Using the listing below, set down each line from the line containing "Enabling Low-Cost Information" through the line containing "Michael Wieckowski, Dongmin", both ends included, exactly and with nothing added.

-- Opening Marker --

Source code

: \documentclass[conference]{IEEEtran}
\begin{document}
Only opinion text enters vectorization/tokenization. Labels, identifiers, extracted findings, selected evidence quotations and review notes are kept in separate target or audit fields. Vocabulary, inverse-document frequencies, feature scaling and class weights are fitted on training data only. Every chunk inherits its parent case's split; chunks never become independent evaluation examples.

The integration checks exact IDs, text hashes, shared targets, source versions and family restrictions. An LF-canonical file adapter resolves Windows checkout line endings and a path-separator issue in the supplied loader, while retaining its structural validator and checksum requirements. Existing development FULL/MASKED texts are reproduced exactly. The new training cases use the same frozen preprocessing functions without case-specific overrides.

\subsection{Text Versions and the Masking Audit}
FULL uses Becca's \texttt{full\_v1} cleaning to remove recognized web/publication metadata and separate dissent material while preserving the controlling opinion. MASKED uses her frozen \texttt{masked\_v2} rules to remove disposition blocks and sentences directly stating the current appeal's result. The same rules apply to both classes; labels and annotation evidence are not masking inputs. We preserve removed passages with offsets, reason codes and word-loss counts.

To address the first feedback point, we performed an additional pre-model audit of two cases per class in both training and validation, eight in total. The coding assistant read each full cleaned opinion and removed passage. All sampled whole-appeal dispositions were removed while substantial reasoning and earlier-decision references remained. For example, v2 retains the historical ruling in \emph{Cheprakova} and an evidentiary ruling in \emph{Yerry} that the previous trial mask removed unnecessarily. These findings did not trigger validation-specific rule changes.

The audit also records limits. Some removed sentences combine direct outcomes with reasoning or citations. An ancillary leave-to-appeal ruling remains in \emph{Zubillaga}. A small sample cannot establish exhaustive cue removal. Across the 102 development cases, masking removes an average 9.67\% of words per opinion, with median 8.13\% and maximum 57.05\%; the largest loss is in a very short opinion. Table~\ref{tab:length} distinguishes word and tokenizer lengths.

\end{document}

-- Closing Marker --
-- Opening Marker --

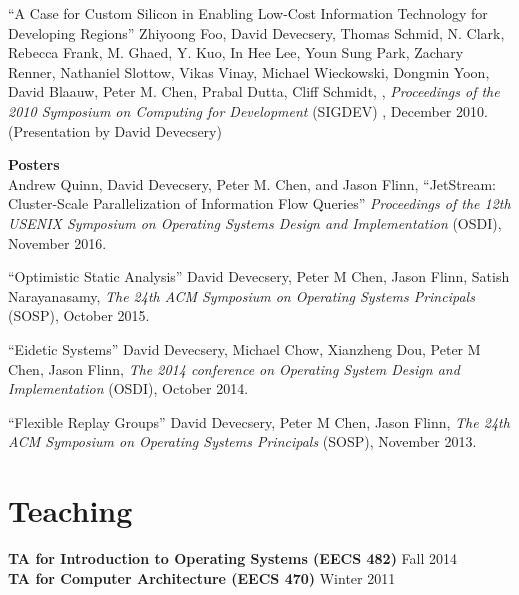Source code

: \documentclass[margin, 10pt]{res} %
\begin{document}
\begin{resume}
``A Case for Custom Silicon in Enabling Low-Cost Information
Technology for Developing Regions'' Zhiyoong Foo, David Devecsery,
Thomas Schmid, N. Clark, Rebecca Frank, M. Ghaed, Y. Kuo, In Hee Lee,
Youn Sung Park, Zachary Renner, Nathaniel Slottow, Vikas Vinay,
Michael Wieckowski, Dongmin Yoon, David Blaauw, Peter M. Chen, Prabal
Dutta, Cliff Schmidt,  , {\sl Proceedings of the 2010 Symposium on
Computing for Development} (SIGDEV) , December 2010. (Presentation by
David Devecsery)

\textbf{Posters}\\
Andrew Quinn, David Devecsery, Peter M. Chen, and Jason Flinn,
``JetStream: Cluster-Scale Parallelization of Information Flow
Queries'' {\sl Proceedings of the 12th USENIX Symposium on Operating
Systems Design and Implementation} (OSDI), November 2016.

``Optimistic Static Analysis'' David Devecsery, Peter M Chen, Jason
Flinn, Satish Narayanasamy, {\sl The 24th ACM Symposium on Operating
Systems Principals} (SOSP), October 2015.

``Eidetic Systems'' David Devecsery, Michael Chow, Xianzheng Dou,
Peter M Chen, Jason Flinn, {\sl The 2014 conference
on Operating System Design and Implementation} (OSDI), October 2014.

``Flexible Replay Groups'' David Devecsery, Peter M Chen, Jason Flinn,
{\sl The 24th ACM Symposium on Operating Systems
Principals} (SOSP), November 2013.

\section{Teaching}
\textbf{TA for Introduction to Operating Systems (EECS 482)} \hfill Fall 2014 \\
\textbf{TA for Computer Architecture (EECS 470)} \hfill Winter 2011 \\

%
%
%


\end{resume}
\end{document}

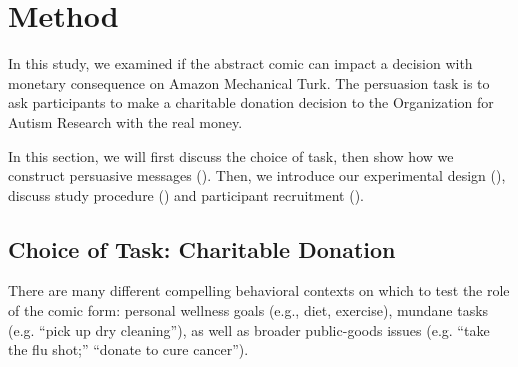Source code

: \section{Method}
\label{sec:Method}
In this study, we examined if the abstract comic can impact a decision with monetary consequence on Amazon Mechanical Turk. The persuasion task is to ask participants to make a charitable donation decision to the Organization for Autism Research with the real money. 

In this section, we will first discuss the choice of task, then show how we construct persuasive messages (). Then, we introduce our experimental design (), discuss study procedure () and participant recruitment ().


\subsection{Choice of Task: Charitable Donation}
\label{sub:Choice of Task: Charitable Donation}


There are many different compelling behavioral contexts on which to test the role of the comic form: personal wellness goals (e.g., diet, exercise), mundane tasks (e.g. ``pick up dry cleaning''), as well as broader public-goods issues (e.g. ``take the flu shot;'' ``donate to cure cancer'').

-- Closing Marker --

Output:
``A Case for Custom Silicon in Enabling Low-Cost Information
Technology for Developing Regions'' Zhiyoong Foo, David Devecsery,
Thomas Schmid, N. Clark, Rebecca Frank, M. Ghaed, Y. Kuo, In Hee Lee,
Youn Sung Park, Zachary Renner, Nathaniel Slottow, Vikas Vinay,
Michael Wieckowski, Dongmin Yoon, David Blaauw, Peter M. Chen, Prabal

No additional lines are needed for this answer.